> [PROBLEM TO WORK ON]: Please copy, exactly as they appear below, the lines from the one containing "For detailed deployment" through the one containing "## Data Protection API".

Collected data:
--------------------

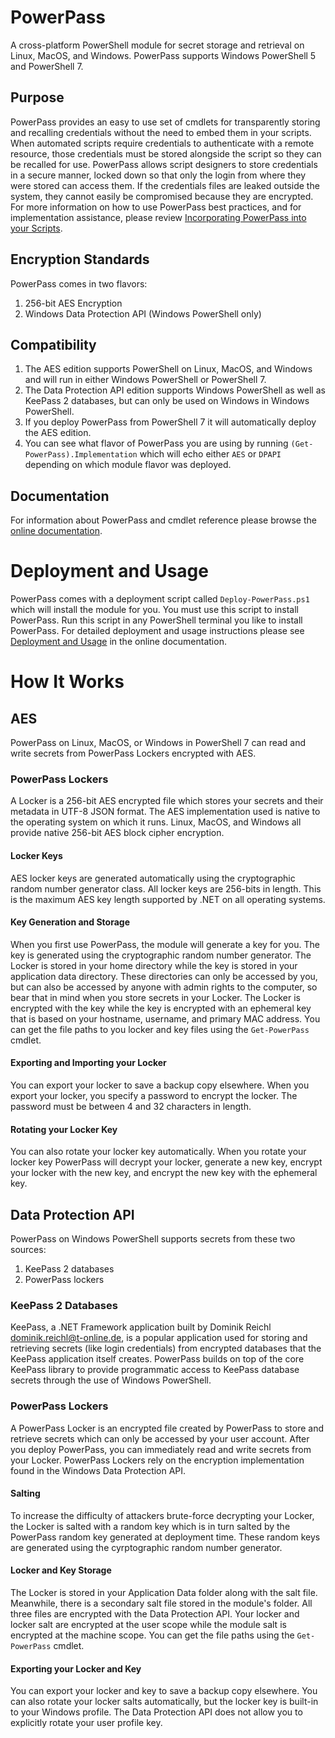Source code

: # PowerPass
A cross-platform PowerShell module for secret storage and retrieval on Linux, MacOS, and Windows.
PowerPass supports Windows PowerShell 5 and PowerShell 7.
## Purpose
PowerPass provides an easy to use set of cmdlets for transparently storing and recalling credentials without the need to embed them in your scripts.
When automated scripts require credentials to authenticate with a remote resource, those credentials must be stored alongside the script so they can be recalled for use.
PowerPass allows script designers to store credentials in a secure manner, locked down so that only the login from where they were stored can access them.
If the credentials files are leaked outside the system, they cannot easily be compromised because they are encrypted.
For more information on how to use PowerPass best practices, and for implementation assistance, please review [Incorporating PowerPass into your Scripts](https://chopinrlz.github.io/powerpass/usage).
## Encryption Standards
PowerPass comes in two flavors:
1. 256-bit AES Encryption
2. Windows Data Protection API (Windows PowerShell only)
## Compatibility
1. The AES edition supports PowerShell on Linux, MacOS, and Windows and will run in either Windows PowerShell or PowerShell 7.
2. The Data Protection API edition supports Windows PowerShell as well as KeePass 2 databases, but can only be used on Windows in Windows PowerShell.
3. If you deploy PowerPass from PowerShell 7 it will automatically deploy the AES edition.
4. You can see what flavor of PowerPass you are using by running `(Get-PowerPass).Implementation` which will echo either `AES` or `DPAPI` depending on which module flavor was deployed.
## Documentation
For information about PowerPass and cmdlet reference please browse the [online documentation](https://chopinrlz.github.io/powerpass).
# Deployment and Usage
PowerPass comes with a deployment script called `Deploy-PowerPass.ps1` which will install the module for you.
You must use this script to install PowerPass.
Run this script in any PowerShell terminal you like to install PowerPass.
For detailed deployment and usage instructions please see [Deployment and Usage](https://chopinrlz.github.io/powerpass/deployment) in the online documentation.
# How It Works
## AES
PowerPass on Linux, MacOS, or Windows in PowerShell 7 can read and write secrets from PowerPass Lockers encrypted with AES.
### PowerPass Lockers
A Locker is a 256-bit AES encrypted file which stores your secrets and their metadata in UTF-8 JSON format.
The AES implementation used is native to the operating system on which it runs.
Linux, MacOS, and Windows all provide native 256-bit AES block cipher encryption.
#### Locker Keys
AES locker keys are generated automatically using the cryptographic random number generator class.
All locker keys are 256-bits in length.
This is the maximum AES key length supported by .NET on all operating systems.
#### Key Generation and Storage
When you first use PowerPass, the module will generate a key for you.
The key is generated using the cryptographic random number generator.
The Locker is stored in your home directory while the key is stored in your application data directory.
These directories can only be accessed by you, but can also be accessed by anyone with admin rights to the computer, so bear that in mind when you store secrets in your Locker.
The Locker is encrypted with the key while the key is encrypted with an ephemeral key that is based on your hostname, username, and primary MAC address.
You can get the file paths to you locker and key files using the `Get-PowerPass` cmdlet.
#### Exporting and Importing your Locker
You can export your locker to save a backup copy elsewhere.
When you export your locker, you specify a password to encrypt the locker.
The password must be between 4 and 32 characters in length.
#### Rotating your Locker Key
You can also rotate your locker key automatically.
When you rotate your locker key PowerPass will decrypt your locker, generate a new key, encrypt your locker with the new key, and encrypt the new key with the ephemeral key.
## Data Protection API
PowerPass on Windows PowerShell supports secrets from these two sources:
1. KeePass 2 databases
2. PowerPass lockers
### KeePass 2 Databases
KeePass, a .NET Framework application built by Dominik Reichl <dominik.reichl@t-online.de>, is a popular application used for storing and retrieving secrets (like login credentials) from encrypted databases that the KeePass application itself creates.
PowerPass builds on top of the core KeePass library to provide programmatic access to KeePass database secrets through the use of Windows PowerShell.
### PowerPass Lockers
A PowerPass Locker is an encrypted file created by PowerPass to store and retrieve secrets which can only be accessed by your user account.
After you deploy PowerPass, you can immediately read and write secrets from your Locker.
PowerPass Lockers rely on the encryption implementation found in the Windows Data Protection API.
#### Salting
To increase the difficulty of attackers brute-force decrypting your Locker, the Locker is salted with a random key which is in turn salted by the PowerPass random key generated at deployment time.
These random keys are generated using the cyrptographic random number generator.
#### Locker and Key Storage
The Locker is stored in your Application Data folder along with the salt file.
Meanwhile, there is a secondary salt file stored in the module's folder.
All three files are encrypted with the Data Protection API.
Your locker and locker salt are encrypted at the user scope while the module salt is encrypted at the machine scope.
You can get the file paths using the `Get-PowerPass` cmdlet.
#### Exporting your Locker and Key
You can export your locker and key to save a backup copy elsewhere.
You can also rotate your locker salts automatically, but the locker key is built-in to your Windows profile.
The Data Protection API does not allow you to explicitly rotate your user profile key.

--------------------

> [FINAL ANSWER]:
For detailed deployment and usage instructions please see [Deployment and Usage](https://chopinrlz.github.io/powerpass/deployment) in the online documentation.
# How It Works
## AES
PowerPass on Linux, MacOS, or Windows in PowerShell 7 can read and write secrets from PowerPass Lockers encrypted with AES.
### PowerPass Lockers
A Locker is a 256-bit AES encrypted file which stores your secrets and their metadata in UTF-8 JSON format.
The AES implementation used is native to the operating system on which it runs.
Linux, MacOS, and Windows all provide native 256-bit AES block cipher encryption.
#### Locker Keys
AES locker keys are generated automatically using the cryptographic random number generator class.
All locker keys are 256-bits in length.
This is the maximum AES key length supported by .NET on all operating systems.
#### Key Generation and Storage
When you first use PowerPass, the module will generate a key for you.
The key is generated using the cryptographic random number generator.
The Locker is stored in your home directory while the key is stored in your application data directory.
These directories can only be accessed by you, but can also be accessed by anyone with admin rights to the computer, so bear that in mind when you store secrets in your Locker.
The Locker is encrypted with the key while the key is encrypted with an ephemeral key that is based on your hostname, username, and primary MAC address.
You can get the file paths to you locker and key files using the `Get-PowerPass` cmdlet.
#### Exporting and Importing your Locker
You can export your locker to save a backup copy elsewhere.
When you export your locker, you specify a password to encrypt the locker.
The password must be between 4 and 32 characters in length.
#### Rotating your Locker Key
You can also rotate your locker key automatically.
When you rotate your locker key PowerPass will decrypt your locker, generate a new key, encrypt your locker with the new key, and encrypt the new key with the ephemeral key.
## Data Protection API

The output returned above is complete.